▸ AVAILABLE RECORDS:

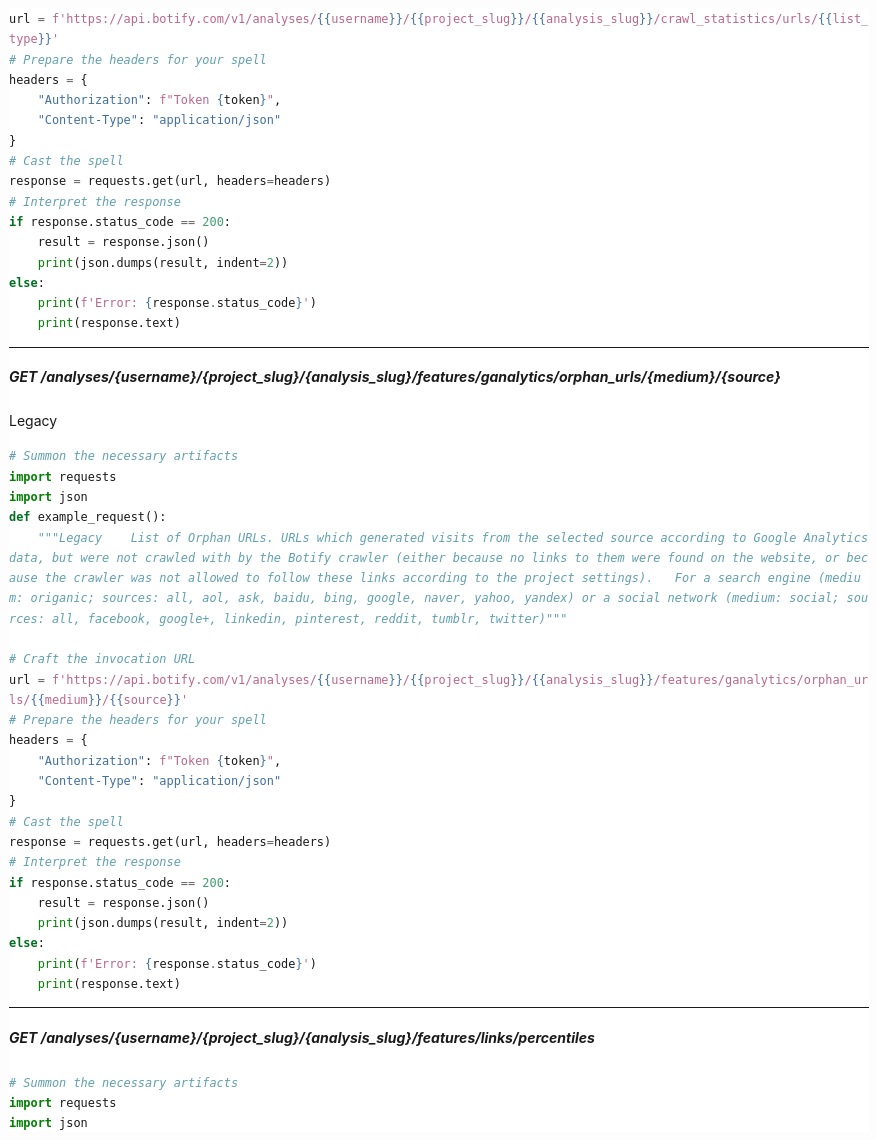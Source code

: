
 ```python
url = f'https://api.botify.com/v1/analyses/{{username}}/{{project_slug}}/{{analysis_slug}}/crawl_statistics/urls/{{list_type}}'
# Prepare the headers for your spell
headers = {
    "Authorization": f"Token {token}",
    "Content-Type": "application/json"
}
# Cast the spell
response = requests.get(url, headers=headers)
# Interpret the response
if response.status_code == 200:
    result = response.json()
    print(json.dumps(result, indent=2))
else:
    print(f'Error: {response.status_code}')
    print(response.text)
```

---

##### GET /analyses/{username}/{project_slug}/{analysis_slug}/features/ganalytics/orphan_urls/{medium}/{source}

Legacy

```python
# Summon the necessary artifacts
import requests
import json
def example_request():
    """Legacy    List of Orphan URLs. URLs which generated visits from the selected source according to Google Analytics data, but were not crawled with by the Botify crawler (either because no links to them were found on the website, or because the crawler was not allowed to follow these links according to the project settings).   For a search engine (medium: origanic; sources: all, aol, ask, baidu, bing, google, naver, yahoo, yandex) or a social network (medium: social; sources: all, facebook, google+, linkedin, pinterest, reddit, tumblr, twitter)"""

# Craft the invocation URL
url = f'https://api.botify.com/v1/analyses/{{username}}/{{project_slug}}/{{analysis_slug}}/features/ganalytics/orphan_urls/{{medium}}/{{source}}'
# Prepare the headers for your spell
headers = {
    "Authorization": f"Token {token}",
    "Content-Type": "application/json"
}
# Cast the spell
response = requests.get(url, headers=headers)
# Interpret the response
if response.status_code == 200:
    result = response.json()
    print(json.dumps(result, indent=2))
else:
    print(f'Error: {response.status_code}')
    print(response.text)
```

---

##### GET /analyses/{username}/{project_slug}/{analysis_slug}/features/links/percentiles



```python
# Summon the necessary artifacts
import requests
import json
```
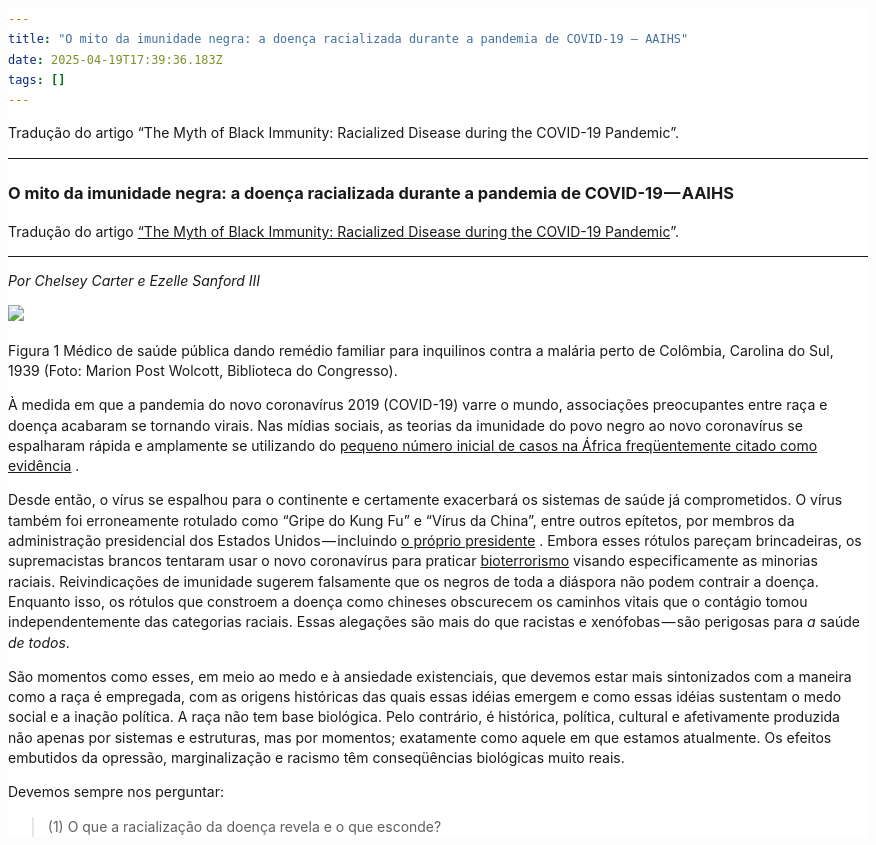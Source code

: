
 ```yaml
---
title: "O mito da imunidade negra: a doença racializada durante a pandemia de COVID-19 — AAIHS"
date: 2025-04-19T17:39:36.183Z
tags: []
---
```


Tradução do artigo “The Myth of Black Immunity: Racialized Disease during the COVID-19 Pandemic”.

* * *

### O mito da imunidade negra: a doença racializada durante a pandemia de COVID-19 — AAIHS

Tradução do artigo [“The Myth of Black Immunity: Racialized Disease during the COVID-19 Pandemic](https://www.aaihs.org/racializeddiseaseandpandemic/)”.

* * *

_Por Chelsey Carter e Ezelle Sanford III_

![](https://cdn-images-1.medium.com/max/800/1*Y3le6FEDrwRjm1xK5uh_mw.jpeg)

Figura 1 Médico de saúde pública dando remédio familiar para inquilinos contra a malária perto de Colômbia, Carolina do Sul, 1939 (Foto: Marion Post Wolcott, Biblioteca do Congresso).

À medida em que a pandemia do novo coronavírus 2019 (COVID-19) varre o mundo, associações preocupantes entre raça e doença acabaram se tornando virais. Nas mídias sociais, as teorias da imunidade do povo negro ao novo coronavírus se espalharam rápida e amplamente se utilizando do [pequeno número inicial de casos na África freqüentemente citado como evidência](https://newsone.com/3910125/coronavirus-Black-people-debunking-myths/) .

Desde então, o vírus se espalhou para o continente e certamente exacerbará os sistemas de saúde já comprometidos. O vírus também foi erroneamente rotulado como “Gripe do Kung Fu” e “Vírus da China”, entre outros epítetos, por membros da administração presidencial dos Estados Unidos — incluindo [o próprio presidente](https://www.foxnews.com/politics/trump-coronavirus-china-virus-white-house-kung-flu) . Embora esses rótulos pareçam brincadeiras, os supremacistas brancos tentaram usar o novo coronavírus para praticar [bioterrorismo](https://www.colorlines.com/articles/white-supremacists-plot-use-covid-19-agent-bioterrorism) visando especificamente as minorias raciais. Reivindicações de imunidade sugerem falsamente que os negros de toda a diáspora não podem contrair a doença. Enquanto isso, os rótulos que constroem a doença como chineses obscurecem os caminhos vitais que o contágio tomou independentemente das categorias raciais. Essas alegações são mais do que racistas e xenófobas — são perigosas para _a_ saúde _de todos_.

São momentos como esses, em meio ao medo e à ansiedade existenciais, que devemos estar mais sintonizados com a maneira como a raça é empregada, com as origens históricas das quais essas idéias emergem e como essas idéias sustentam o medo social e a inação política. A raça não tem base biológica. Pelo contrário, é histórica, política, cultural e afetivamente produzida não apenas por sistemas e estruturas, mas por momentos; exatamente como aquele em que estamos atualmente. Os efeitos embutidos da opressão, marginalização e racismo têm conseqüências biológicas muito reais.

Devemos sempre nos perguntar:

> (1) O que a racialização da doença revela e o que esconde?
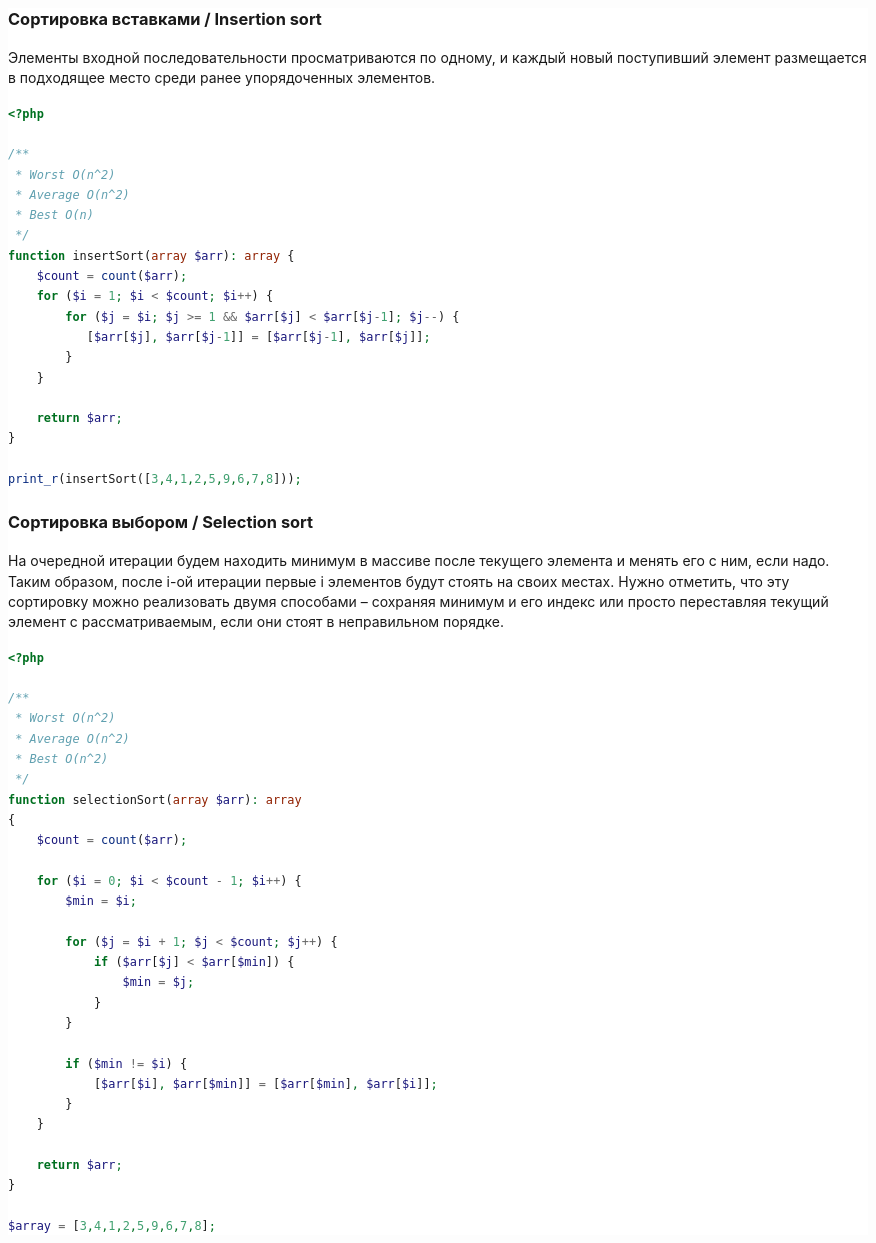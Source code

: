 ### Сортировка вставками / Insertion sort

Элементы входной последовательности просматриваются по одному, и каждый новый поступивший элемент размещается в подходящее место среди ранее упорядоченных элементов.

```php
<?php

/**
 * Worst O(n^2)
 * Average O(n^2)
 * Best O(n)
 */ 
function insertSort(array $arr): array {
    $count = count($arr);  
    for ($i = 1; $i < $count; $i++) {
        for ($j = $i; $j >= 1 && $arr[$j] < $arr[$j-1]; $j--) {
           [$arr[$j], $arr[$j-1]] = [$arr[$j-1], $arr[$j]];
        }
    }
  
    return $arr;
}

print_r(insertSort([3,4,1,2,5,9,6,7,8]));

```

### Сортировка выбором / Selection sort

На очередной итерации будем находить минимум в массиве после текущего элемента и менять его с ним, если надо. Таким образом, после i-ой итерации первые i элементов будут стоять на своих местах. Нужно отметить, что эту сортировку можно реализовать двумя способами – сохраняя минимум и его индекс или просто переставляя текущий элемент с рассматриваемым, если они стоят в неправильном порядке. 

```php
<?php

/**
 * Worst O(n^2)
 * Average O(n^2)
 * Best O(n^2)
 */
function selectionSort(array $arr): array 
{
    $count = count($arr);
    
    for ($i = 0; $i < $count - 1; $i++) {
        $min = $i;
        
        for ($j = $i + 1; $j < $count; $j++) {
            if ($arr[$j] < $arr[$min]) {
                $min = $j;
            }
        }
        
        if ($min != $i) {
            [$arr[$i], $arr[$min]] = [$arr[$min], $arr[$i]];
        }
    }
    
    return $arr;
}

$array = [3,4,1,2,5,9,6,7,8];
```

▸ DIRECTIONS FOR THIS TASK:
Word for word, quote the lines above. Omit the pictures.

▸ TASK RESPONSE:
Source code

:
 ```python
url = f'https://api.botify.com/v1/analyses/{{username}}/{{project_slug}}/{{analysis_slug}}/crawl_statistics/urls/{{list_type}}'
# Prepare the headers for your spell
headers = {
    "Authorization": f"Token {token}",
    "Content-Type": "application/json"
}
# Cast the spell
response = requests.get(url, headers=headers)
# Interpret the response
if response.status_code == 200:
    result = response.json()
    print(json.dumps(result, indent=2))
else:
    print(f'Error: {response.status_code}')
    print(response.text)
```

---

##### GET /analyses/{username}/{project_slug}/{analysis_slug}/features/ganalytics/orphan_urls/{medium}/{source}

Legacy

```python
# Summon the necessary artifacts
import requests
import json
def example_request():
    """Legacy    List of Orphan URLs. URLs which generated visits from the selected source according to Google Analytics data, but were not crawled with by the Botify crawler (either because no links to them were found on the website, or because the crawler was not allowed to follow these links according to the project settings).   For a search engine (medium: origanic; sources: all, aol, ask, baidu, bing, google, naver, yahoo, yandex) or a social network (medium: social; sources: all, facebook, google+, linkedin, pinterest, reddit, tumblr, twitter)"""

# Craft the invocation URL
url = f'https://api.botify.com/v1/analyses/{{username}}/{{project_slug}}/{{analysis_slug}}/features/ganalytics/orphan_urls/{{medium}}/{{source}}'
# Prepare the headers for your spell
headers = {
    "Authorization": f"Token {token}",
    "Content-Type": "application/json"
}
# Cast the spell
response = requests.get(url, headers=headers)
# Interpret the response
if response.status_code == 200:
    result = response.json()
    print(json.dumps(result, indent=2))
else:
    print(f'Error: {response.status_code}')
    print(response.text)
```

---

##### GET /analyses/{username}/{project_slug}/{analysis_slug}/features/links/percentiles



```python
# Summon the necessary artifacts
import requests
import json
```
Source code

:
 ```yaml
---
title: "O mito da imunidade negra: a doença racializada durante a pandemia de COVID-19 — AAIHS"
date: 2025-04-19T17:39:36.183Z
tags: []
---
```


Tradução do artigo “The Myth of Black Immunity: Racialized Disease during the COVID-19 Pandemic”.

* * *

### O mito da imunidade negra: a doença racializada durante a pandemia de COVID-19 — AAIHS

Tradução do artigo [“The Myth of Black Immunity: Racialized Disease during the COVID-19 Pandemic](https://www.aaihs.org/racializeddiseaseandpandemic/)”.

* * *

_Por Chelsey Carter e Ezelle Sanford III_

![](https://cdn-images-1.medium.com/max/800/1*Y3le6FEDrwRjm1xK5uh_mw.jpeg)

Figura 1 Médico de saúde pública dando remédio familiar para inquilinos contra a malária perto de Colômbia, Carolina do Sul, 1939 (Foto: Marion Post Wolcott, Biblioteca do Congresso).

À medida em que a pandemia do novo coronavírus 2019 (COVID-19) varre o mundo, associações preocupantes entre raça e doença acabaram se tornando virais. Nas mídias sociais, as teorias da imunidade do povo negro ao novo coronavírus se espalharam rápida e amplamente se utilizando do [pequeno número inicial de casos na África freqüentemente citado como evidência](https://newsone.com/3910125/coronavirus-Black-people-debunking-myths/) .

Desde então, o vírus se espalhou para o continente e certamente exacerbará os sistemas de saúde já comprometidos. O vírus também foi erroneamente rotulado como “Gripe do Kung Fu” e “Vírus da China”, entre outros epítetos, por membros da administração presidencial dos Estados Unidos — incluindo [o próprio presidente](https://www.foxnews.com/politics/trump-coronavirus-china-virus-white-house-kung-flu) . Embora esses rótulos pareçam brincadeiras, os supremacistas brancos tentaram usar o novo coronavírus para praticar [bioterrorismo](https://www.colorlines.com/articles/white-supremacists-plot-use-covid-19-agent-bioterrorism) visando especificamente as minorias raciais. Reivindicações de imunidade sugerem falsamente que os negros de toda a diáspora não podem contrair a doença. Enquanto isso, os rótulos que constroem a doença como chineses obscurecem os caminhos vitais que o contágio tomou independentemente das categorias raciais. Essas alegações são mais do que racistas e xenófobas — são perigosas para _a_ saúde _de todos_.

São momentos como esses, em meio ao medo e à ansiedade existenciais, que devemos estar mais sintonizados com a maneira como a raça é empregada, com as origens históricas das quais essas idéias emergem e como essas idéias sustentam o medo social e a inação política. A raça não tem base biológica. Pelo contrário, é histórica, política, cultural e afetivamente produzida não apenas por sistemas e estruturas, mas por momentos; exatamente como aquele em que estamos atualmente. Os efeitos embutidos da opressão, marginalização e racismo têm conseqüências biológicas muito reais.

Devemos sempre nos perguntar:

> (1) O que a racialização da doença revela e o que esconde?
Source code

: ### Сортировка вставками / Insertion sort

Элементы входной последовательности просматриваются по одному, и каждый новый поступивший элемент размещается в подходящее место среди ранее упорядоченных элементов.

```php
<?php

/**
 * Worst O(n^2)
 * Average O(n^2)
 * Best O(n)
 */ 
function insertSort(array $arr): array {
    $count = count($arr);  
    for ($i = 1; $i < $count; $i++) {
        for ($j = $i; $j >= 1 && $arr[$j] < $arr[$j-1]; $j--) {
           [$arr[$j], $arr[$j-1]] = [$arr[$j-1], $arr[$j]];
        }
    }
  
    return $arr;
}

print_r(insertSort([3,4,1,2,5,9,6,7,8]));

```

### Сортировка выбором / Selection sort

На очередной итерации будем находить минимум в массиве после текущего элемента и менять его с ним, если надо. Таким образом, после i-ой итерации первые i элементов будут стоять на своих местах. Нужно отметить, что эту сортировку можно реализовать двумя способами – сохраняя минимум и его индекс или просто переставляя текущий элемент с рассматриваемым, если они стоят в неправильном порядке. 

```php
<?php

/**
 * Worst O(n^2)
 * Average O(n^2)
 * Best O(n^2)
 */
function selectionSort(array $arr): array 
{
    $count = count($arr);
    
    for ($i = 0; $i < $count - 1; $i++) {
        $min = $i;
        
        for ($j = $i + 1; $j < $count; $j++) {
            if ($arr[$j] < $arr[$min]) {
                $min = $j;
            }
        }
        
        if ($min != $i) {
            [$arr[$i], $arr[$min]] = [$arr[$min], $arr[$i]];
        }
    }
    
    return $arr;
}

$array = [3,4,1,2,5,9,6,7,8];
```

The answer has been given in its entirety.